Your job with the data below: print everything from the line that holds "jusqu'à novembre prochain_" down to the line that holds "décidément pas d'épices", ends included, exactly, and nothing else.

*** Opening of RECORDS FOR THE EXERCISE ***

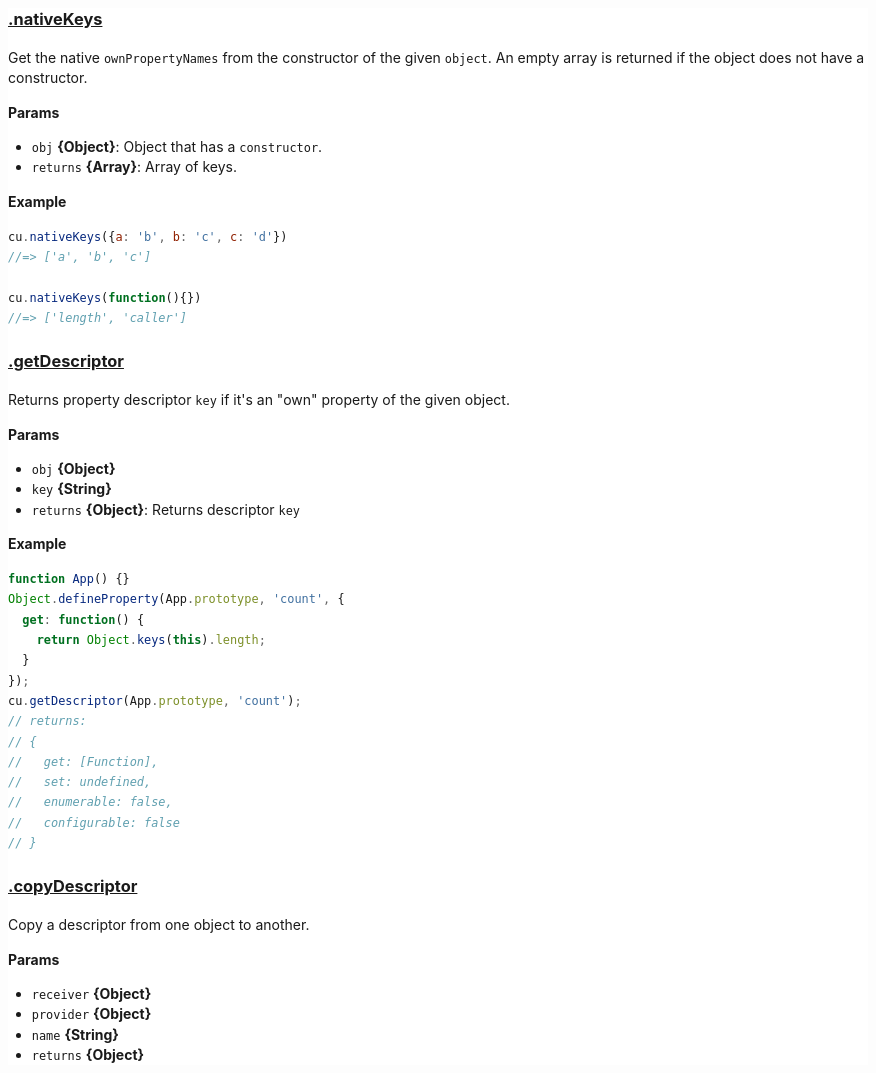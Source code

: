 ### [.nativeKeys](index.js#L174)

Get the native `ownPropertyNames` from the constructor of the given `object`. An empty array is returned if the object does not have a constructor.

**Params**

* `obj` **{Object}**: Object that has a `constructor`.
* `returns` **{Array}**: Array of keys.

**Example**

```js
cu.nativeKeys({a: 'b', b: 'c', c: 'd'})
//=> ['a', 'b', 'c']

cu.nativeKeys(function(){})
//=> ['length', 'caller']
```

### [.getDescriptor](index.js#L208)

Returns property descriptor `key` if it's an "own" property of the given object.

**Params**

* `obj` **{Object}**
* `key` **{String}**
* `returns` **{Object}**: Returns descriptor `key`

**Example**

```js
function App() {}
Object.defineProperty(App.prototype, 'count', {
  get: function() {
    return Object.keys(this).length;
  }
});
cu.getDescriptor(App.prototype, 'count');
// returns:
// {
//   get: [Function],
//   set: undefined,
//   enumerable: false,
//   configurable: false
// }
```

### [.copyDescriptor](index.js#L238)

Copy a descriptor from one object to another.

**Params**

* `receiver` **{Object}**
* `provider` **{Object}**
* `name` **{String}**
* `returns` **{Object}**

*** Close of RECORDS FOR THE EXERCISE ***
*** Opening of RECORDS FOR THE EXERCISE ***

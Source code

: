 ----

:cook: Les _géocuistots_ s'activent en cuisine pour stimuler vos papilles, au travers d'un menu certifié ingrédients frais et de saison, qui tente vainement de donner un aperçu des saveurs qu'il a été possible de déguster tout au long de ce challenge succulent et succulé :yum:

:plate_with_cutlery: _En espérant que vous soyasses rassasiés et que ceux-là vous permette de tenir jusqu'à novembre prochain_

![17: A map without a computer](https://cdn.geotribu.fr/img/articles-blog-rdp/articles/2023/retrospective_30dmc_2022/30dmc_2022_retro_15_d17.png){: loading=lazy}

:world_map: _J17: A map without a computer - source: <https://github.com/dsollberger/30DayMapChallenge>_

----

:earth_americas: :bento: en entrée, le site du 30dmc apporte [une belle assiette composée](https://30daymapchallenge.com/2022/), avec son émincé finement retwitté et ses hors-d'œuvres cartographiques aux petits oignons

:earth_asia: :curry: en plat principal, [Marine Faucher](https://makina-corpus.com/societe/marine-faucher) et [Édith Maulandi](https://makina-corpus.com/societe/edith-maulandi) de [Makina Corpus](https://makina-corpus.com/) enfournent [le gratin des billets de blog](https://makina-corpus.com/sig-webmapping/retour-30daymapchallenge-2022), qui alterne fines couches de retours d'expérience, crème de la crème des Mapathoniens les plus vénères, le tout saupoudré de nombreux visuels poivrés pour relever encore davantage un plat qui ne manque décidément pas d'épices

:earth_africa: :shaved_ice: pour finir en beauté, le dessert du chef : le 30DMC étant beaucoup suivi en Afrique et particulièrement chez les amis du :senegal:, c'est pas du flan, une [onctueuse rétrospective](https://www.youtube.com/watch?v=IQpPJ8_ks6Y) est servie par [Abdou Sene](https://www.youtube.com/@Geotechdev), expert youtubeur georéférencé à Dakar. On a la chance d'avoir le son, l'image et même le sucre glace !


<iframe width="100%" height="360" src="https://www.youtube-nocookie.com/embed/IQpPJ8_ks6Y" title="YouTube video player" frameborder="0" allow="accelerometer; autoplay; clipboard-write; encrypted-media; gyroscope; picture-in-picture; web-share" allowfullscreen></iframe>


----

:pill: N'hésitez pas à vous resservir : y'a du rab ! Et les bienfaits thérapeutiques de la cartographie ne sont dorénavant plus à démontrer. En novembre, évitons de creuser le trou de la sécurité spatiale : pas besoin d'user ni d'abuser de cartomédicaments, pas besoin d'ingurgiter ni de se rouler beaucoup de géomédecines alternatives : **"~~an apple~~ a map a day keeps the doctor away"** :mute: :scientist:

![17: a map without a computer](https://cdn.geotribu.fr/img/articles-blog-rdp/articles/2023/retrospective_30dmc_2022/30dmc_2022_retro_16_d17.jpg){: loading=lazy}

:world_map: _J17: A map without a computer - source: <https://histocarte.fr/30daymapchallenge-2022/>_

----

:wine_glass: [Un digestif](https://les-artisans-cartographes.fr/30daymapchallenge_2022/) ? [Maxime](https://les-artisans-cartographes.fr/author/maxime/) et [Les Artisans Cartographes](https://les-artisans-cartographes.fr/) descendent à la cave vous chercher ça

*** Close of RECORDS FOR THE EXERCISE ***
*** Opening of RECORDS FOR THE EXERCISE ***

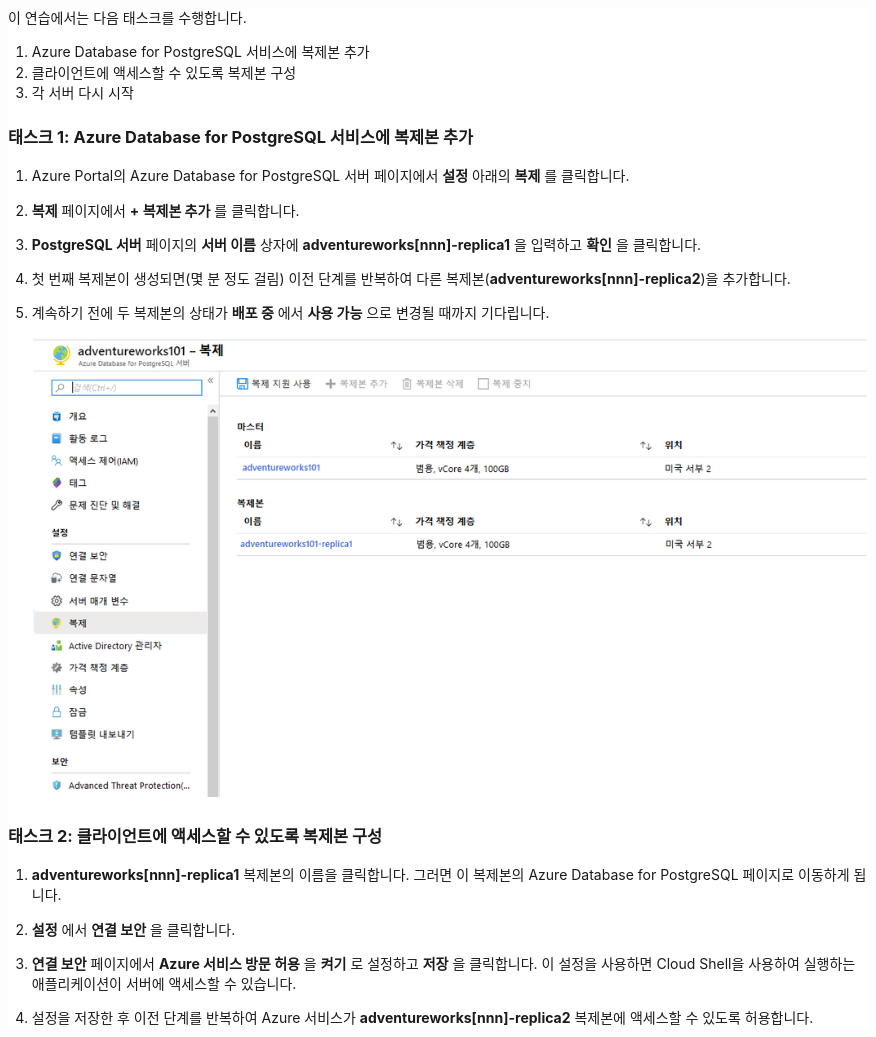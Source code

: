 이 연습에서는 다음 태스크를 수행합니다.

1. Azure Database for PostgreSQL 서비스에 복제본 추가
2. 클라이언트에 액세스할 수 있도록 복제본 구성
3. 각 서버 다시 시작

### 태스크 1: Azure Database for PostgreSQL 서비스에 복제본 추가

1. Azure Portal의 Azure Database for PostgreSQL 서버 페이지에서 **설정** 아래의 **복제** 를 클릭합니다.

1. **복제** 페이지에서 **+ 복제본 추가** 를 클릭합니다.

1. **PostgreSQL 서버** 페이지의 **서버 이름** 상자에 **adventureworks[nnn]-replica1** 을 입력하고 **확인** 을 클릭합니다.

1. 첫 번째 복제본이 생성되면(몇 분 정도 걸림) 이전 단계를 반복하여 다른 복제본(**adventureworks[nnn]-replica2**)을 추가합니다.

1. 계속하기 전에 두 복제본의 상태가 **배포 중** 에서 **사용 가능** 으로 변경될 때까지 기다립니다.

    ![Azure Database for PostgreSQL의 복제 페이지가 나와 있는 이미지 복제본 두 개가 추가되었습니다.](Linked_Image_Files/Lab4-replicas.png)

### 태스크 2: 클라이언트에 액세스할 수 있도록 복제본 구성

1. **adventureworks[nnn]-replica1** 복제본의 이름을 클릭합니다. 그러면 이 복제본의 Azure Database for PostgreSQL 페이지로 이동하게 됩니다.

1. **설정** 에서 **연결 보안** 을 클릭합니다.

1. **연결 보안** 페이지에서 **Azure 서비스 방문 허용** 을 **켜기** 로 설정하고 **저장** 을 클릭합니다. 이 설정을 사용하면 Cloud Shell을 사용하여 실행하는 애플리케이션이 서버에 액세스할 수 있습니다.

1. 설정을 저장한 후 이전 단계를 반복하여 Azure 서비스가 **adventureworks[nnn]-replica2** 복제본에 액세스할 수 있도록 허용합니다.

*** Close of RECORDS FOR THE EXERCISE ***

__SOLUTION TO THIS TASK__.
:plate_with_cutlery: _En espérant que vous soyasses rassasiés et que ceux-là vous permette de tenir jusqu'à novembre prochain_

![17: A map without a computer](https://cdn.geotribu.fr/img/articles-blog-rdp/articles/2023/retrospective_30dmc_2022/30dmc_2022_retro_15_d17.png){: loading=lazy}

:world_map: _J17: A map without a computer - source: <https://github.com/dsollberger/30DayMapChallenge>_

----

:earth_americas: :bento: en entrée, le site du 30dmc apporte [une belle assiette composée](https://30daymapchallenge.com/2022/), avec son émincé finement retwitté et ses hors-d'œuvres cartographiques aux petits oignons

:earth_asia: :curry: en plat principal, [Marine Faucher](https://makina-corpus.com/societe/marine-faucher) et [Édith Maulandi](https://makina-corpus.com/societe/edith-maulandi) de [Makina Corpus](https://makina-corpus.com/) enfournent [le gratin des billets de blog](https://makina-corpus.com/sig-webmapping/retour-30daymapchallenge-2022), qui alterne fines couches de retours d'expérience, crème de la crème des Mapathoniens les plus vénères, le tout saupoudré de nombreux visuels poivrés pour relever encore davantage un plat qui ne manque décidément pas d'épices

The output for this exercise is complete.